The ruling comes as the ultimate judgement to a suit filed against Corinthian Colleges and its California subsidiaries by California Attorney General Kamala Harris in 2013. The long document, which has more than 20 pages, ordered the school to make payments of $820 million to the victim students and pay $350 million in civil penalties.
California attorney Kamala D. Harris emerged victorious in the lawsuit, which was worth more than $1.1 billion, after a San Francisco judge finally declared that the advertising malpractice of the college misled students and violated the law.
MarketWatch: Corinthian Colleges will now have to pay more than $1 billion over claims the company misled students… https://t.co/xkgIH3Gyy9— INVISTI (@INVISTI) March 25, 2016
The judgment was inevitable for the college, as San Francisco Superior Court Judge Curtis Karnow found that Corinthian Colleges provided exaggerated and often misleading information about graduates’ job placement rates, duping both students and investors, and that the Santa Ana-based company unlawfully used U.S. military seals in advertisements, among other claims.
It’s not a tit for tat for students, as the students are unlikely to be getting the money from the college. The company filed for bankruptcy and listed assets of $19.2 million. A judge later approved a plan for the company to liquidate its assets.
The college, which was profit-oriented, filed for bankruptcy protection in May and was also found at fault for advertising programs and degrees that it didn’t offer. The college was offering training programs for X-ray and dialysis technicians despite having no resources, according to court papers.
The judgment, despite a rather euphemistic punishment, can still help students in another way, said Ben Miller, the senior director for postsecondary education at the Center for American Progress, a left-leaning think tank.
It could serve as evidence of Corinthian’s wrongdoings for former students who are applying to the federal government to have their loans forgiven because they believe the school violated state law, it would seem like if there are programs within California that didn’t have sufficient evidence for borrower discharge yet, I would think this judgment gives what’s necessary.”
In a statement, Harris said her office will do “everything in our power” to make sure former students get access to all available relief.
The bankruptcy came after years of accusations from Harris and others that Corinthian had used inflated graduation and job placement rates to attract students to their college.
The company also gave the impression of an affiliation with the U.S. military. The college included various military seals on its mailings, the documents say.
Furthermore, the school representatives pulled students out of class when they were behind on the private loans issued through the school to get them to pay up, the document added.

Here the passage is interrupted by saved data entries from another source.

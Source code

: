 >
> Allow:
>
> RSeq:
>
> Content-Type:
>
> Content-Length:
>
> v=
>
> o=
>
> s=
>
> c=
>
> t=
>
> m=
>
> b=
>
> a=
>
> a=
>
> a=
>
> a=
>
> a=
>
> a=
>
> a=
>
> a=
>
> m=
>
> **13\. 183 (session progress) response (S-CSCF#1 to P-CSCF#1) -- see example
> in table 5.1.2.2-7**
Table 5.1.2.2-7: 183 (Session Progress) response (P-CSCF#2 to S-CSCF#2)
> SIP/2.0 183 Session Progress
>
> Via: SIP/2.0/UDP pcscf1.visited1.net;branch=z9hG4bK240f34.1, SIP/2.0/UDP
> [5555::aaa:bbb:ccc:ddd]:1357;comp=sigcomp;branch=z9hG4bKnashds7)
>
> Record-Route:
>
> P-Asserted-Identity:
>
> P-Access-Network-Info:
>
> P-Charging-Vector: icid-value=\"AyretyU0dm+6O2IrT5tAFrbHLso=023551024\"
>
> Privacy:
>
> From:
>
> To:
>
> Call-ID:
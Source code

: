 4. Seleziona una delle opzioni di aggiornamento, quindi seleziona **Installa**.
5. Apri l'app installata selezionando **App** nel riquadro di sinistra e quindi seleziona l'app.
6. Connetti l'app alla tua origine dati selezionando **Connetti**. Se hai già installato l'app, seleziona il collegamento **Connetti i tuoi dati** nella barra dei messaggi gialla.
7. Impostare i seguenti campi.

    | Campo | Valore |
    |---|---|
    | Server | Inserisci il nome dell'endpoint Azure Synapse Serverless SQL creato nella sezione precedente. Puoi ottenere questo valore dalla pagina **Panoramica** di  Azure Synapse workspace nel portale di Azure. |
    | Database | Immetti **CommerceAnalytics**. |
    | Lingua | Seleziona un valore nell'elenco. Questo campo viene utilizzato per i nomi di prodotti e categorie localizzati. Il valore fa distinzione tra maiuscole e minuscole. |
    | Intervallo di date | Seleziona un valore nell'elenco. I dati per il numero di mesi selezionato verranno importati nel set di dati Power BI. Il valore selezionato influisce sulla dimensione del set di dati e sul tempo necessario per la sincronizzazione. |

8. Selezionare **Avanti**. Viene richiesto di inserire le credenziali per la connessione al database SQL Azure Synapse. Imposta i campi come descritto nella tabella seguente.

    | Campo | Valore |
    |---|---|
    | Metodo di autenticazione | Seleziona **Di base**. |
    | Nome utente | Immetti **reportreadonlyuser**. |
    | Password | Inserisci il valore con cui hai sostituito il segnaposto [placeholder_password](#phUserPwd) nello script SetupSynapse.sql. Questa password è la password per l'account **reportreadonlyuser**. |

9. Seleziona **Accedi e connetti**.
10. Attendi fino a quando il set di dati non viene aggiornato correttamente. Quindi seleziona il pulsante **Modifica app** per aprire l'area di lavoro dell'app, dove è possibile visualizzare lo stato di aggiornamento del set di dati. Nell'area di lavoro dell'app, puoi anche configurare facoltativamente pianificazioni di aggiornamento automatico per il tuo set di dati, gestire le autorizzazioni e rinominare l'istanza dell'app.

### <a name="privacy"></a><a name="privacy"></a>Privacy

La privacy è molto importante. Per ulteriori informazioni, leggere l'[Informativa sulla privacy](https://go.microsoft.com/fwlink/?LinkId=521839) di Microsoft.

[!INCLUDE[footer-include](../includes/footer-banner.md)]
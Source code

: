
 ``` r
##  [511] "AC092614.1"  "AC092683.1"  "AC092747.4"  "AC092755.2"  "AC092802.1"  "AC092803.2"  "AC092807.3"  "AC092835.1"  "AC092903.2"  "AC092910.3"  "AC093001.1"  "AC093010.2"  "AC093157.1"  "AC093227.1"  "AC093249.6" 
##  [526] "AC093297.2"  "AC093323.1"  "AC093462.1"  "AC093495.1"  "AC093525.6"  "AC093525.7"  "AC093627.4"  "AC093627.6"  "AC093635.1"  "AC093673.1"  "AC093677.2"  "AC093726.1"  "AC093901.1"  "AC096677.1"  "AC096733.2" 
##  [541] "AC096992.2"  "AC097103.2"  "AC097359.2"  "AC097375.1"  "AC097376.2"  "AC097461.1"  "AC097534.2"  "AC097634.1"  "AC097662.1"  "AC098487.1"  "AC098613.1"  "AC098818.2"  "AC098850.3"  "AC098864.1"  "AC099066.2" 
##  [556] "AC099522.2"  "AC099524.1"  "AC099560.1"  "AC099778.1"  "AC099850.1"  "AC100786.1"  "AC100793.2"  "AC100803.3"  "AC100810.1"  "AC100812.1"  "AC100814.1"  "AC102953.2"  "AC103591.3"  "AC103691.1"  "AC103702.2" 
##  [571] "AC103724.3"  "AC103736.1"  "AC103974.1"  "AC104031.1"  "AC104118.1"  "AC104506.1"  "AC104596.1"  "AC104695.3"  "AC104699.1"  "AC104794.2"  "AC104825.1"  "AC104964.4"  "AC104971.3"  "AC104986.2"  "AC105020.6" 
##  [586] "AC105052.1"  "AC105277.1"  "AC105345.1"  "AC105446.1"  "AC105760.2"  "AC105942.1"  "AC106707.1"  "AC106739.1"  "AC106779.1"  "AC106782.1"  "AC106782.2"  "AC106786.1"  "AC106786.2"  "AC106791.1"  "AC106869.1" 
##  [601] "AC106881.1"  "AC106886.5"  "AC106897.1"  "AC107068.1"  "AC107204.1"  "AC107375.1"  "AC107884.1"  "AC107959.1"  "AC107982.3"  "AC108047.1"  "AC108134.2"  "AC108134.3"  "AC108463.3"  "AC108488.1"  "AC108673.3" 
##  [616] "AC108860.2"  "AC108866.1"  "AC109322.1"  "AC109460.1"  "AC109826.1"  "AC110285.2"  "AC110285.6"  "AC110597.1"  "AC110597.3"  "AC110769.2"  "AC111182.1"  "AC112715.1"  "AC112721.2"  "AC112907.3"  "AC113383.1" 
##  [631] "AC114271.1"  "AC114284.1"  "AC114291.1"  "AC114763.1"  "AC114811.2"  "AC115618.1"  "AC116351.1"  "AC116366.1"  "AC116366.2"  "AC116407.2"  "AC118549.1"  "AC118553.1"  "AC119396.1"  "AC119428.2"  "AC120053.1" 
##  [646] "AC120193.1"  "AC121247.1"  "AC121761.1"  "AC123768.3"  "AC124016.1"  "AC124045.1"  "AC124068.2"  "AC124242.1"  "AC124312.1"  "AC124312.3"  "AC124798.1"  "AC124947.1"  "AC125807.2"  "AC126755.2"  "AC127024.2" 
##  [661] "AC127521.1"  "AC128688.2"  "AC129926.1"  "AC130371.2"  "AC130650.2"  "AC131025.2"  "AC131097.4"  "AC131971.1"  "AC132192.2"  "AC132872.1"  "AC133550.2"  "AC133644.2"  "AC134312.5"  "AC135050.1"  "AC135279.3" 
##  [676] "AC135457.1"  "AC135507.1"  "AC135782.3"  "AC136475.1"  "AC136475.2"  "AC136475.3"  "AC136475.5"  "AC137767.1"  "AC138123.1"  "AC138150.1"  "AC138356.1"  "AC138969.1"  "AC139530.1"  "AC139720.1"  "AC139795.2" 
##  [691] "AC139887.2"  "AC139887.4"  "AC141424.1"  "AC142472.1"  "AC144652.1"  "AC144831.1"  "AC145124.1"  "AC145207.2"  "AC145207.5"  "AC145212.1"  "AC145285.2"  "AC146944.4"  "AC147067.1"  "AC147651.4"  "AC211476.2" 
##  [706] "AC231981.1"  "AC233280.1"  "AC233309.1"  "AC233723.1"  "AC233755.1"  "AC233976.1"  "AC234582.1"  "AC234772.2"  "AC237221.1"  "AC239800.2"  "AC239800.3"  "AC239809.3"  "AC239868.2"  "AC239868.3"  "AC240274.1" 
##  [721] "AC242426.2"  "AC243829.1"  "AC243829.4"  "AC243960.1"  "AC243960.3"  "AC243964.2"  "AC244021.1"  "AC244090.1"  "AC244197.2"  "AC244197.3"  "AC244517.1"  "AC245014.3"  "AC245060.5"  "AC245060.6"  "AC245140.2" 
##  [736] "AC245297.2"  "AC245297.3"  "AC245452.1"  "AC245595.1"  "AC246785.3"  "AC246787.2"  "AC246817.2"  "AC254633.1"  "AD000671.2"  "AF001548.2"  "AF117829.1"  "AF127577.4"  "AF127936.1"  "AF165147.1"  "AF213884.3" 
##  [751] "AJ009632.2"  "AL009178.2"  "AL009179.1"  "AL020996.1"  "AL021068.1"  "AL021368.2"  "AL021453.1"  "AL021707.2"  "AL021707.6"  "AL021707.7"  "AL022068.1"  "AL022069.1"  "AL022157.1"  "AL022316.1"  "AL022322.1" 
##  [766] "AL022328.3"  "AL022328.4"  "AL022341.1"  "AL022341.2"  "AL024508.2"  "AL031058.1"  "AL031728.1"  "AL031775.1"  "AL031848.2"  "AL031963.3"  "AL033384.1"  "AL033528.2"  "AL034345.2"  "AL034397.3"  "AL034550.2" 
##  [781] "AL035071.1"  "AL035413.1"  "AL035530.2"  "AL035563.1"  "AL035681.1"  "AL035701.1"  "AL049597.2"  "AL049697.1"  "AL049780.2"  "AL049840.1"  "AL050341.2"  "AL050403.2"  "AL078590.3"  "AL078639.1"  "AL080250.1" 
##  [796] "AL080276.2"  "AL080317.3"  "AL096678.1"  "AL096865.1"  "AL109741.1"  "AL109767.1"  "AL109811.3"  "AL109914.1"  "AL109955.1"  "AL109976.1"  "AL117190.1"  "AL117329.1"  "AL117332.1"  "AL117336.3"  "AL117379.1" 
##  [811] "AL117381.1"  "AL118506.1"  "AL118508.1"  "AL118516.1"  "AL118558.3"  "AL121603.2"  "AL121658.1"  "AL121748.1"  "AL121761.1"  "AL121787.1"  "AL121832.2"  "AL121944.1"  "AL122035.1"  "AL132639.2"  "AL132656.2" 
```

The news site ProPublica flagged other documents filed by Harris’s office as part of the suit last week. The document also accused the school of recruiting homeless students and targeting students with low self-esteem for its programs.
Attorneys for Corinthian avoided the hearing, according to court documents. According to Marketwatch, Evan Borges, a former lawyer for the company, said Corinthian “ceased to exist back in September,” a fact that his firm advised the court of. The firm also filed motions with the court to withdraw as the company’s counsel.
The meltdown of the school with the false premises drew attention to the plight of students who took on debt to attend college based on misleading promises from their schools. The Department of Education expanded options for debt relief for certain groups of former Corinthian students last year, Marketwatch reported.
The whole situation has put the Department of Education, which is going through a rule-making process, in a position of having to detail when and how to forgive the loans of students who accuse their schools of violating state laws when recruiting them.
“(The judgment) is yet another admission that this is a deeply flawed company and the fact that it’s not around to pay this anymore stresses the importance of upfront protections for students,” Miller said.